Friday, December 28, 2012

Psalm 16:8/I Shall Not Be Moved





                                             Joshua's eleventh birthday & friend of family


Dear readers,

King David writes this:

I have set the Lord always before me: because he is at my right hand, I shall not be moved.

We have talked about keeping our eyes upon the Lord, and here it is. Now let's look at I shall not be moved.

Just because we are in deep heart wrenching sorrow, does not mean we are not close to God. At first when I was in mourning, I thought I had no faith and God had left me. I couldn't have been farther from the truth. You see, we think our negative feelings have pushed God out, but they do not. Being gut-wrenched by death, doesn't mean we've left God out.

What it means is that we are made in the image of God and God too sorrows. How we sorrow and what we allow God to do in shaping us through our sorrow is what counts. Not the negative, ugly feelings we have when we suffer loss. We're in a pit of despair, and God reaches out to us and even uses us to further His Kingdom when we're there.

I sought opportunities to help others even in my sorrowing. It  helped them. It helped me to feel more normal. And I didn't want to stop being about the work Father God gave me to do, so small a thing that it might have been. One act of kindness. One thoughtful smile. That's all I could muster at best, but muster I did.

My prayer for us today:

Holy Father, thank you for seeing our simplest needs. In Jesus' holy name. Amen.

Until next time . . . See Christ. 

Thursday, December 27, 2012

Psalm 16:7/In the Night Season





                                       A classmate in high school with Joshua


Dear readers,

King David writes this:

I will bless the Lord, who hath given me counsel: my reins also instruct me in the night season.

Did you know we can bless the Lord? I believe this bless is like giving reverence. The part of this that had me researching was the word reins.

In the English Standard Version the word reins means mind. So our mind also instructs us in the night season.

The night season here may well mean simply night time. Let's take the words night season, though, and  apply them to those of us who are in a night season because of loss. No matter where we are in our grieving season, night season, our mind needs to take in God's counsel. We do need to ask God to counsel us as we grieve.

What do I mean by this? That we should consult Lord God on a daily basis on how we feel, think, words that we want to speak.

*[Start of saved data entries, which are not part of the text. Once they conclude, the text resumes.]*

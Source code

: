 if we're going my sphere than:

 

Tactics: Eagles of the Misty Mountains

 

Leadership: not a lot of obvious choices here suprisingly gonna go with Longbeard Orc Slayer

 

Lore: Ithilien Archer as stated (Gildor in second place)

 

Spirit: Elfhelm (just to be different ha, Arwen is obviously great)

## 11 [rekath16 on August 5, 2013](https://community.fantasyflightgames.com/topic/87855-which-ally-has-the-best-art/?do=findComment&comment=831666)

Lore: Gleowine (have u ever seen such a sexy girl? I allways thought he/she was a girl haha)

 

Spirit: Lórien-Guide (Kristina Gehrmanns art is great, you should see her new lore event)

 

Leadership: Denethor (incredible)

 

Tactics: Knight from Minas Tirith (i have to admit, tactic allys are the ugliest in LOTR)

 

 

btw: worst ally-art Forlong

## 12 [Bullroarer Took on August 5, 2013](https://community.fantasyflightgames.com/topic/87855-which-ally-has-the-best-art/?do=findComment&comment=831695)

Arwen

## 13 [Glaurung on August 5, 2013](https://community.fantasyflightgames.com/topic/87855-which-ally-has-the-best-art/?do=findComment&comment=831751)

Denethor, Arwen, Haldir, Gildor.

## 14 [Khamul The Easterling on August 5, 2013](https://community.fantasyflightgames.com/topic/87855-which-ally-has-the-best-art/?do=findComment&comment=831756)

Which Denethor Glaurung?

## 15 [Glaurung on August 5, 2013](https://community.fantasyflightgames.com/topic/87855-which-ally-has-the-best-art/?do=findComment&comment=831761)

We are so fragile in our night season, but down the path of loss, we will see dawn approaching.

My night season went on too long, I thought, staying in the house where my son died by suicide. Now that I look back, it was my stubborn do-it-by-myself heart and my pride that didn't allow God to be my full strength.

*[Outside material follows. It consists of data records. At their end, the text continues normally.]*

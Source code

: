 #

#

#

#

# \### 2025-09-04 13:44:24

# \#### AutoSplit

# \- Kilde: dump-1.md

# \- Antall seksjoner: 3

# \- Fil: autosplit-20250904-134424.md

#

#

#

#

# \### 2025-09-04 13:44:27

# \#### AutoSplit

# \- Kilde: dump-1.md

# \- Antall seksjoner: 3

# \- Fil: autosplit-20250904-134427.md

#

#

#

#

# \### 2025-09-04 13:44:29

It was my own lack of trust in God that He saw fit to keep me there for almost four years. He had to break me, until I gave in and said, "I am Yours, do as You will with my life."

Now, He was thinking, I can use this child of mine for My glory.

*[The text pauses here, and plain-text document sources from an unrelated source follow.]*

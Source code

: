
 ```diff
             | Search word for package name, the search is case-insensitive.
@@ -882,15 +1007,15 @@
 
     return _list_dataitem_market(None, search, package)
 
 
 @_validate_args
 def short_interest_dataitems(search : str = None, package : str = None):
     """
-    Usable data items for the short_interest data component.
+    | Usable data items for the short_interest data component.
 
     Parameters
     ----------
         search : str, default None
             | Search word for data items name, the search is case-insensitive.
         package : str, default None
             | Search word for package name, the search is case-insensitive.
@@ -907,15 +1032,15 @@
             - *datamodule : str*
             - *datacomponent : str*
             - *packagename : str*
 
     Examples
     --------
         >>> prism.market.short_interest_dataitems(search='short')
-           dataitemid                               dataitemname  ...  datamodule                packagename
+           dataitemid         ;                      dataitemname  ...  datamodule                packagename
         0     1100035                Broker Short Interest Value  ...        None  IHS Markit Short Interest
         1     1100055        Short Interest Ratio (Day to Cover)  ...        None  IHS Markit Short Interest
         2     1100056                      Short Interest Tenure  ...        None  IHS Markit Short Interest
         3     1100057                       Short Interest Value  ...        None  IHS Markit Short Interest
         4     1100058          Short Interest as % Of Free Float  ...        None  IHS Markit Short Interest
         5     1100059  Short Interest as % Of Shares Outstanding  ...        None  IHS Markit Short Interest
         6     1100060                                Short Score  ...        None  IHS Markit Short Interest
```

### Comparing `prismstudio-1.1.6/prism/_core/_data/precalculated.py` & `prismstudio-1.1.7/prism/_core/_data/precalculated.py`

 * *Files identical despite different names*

That was the toughest lesson I have or ever will have, I believe, to experience. I almost didn't pass the test. I wanted to give up, but God is bigger than giving up.

How are you today, dear readers? I'm going to boldly say, let's listen to God's counsel and be blessed beyond our wildest imaginations.

My prayer for us today:

Father, holy One, we are still sorrowing, but You have not left us. Open our ears to Your counsel. In Jesus' holy name, I pray. Amen.   

Until tomorrow . . . Seek.


Wednesday, December 26, 2012

Psalm 14:2/Down From Heaven





Our family's Christian rock band during the early 1990's. Joshua is playing the tambourine, and worked up to bass guitar. Our children are dressed in blue.


Dear readers,

King David says this:

The Lord looked down from heaven upon the children of men, to see if there were any that did understand, and seek God.

Oh, my, I absolutely love what David wrote here. Picture it, God our Lord, peers from heaven. His eyes sweep across the lowly earth. His Spirit searches and searches among us humans to see who of us understand and seek Him.

Even in my sorrow and longing for my son, I want to always seek God. Sometimes my groaning and muddled mind is in such grief, I feel I am leaving my relationship with God behind. But, am I? If my doubled over with sorrow doesn't leave God out, how can it be that I am neglecting my Lord? And how, you may ask, do I do that?

When the tears flow and I am sad, not only do I think of Joshua, but I ponder upon the deep things of God. He watched His Son die. He knew intense sorrow. Mary watched her Son die, she suffered as I.

I stumble through my hours of sadness between praising God and my heart wrenching in my chest.

Then, a new day brings new hope. I am cleansed and fully ready for whatever comes next. A new beginning to put aside my sorrowing and to live the life God  has given to me. One moment at a time.

I challenge us to memorize this verse. This is what God is doing, dear readers, as He watches us from on High, to see if there were any that did understand, and seek God.

Here is my prayer for us today:

Help us Lord to understand and seek You each day of our lives. Thank You for loving us, so that You allowed a baby born and a Son to die for our sins. In Jesus' name, I pray. Amen.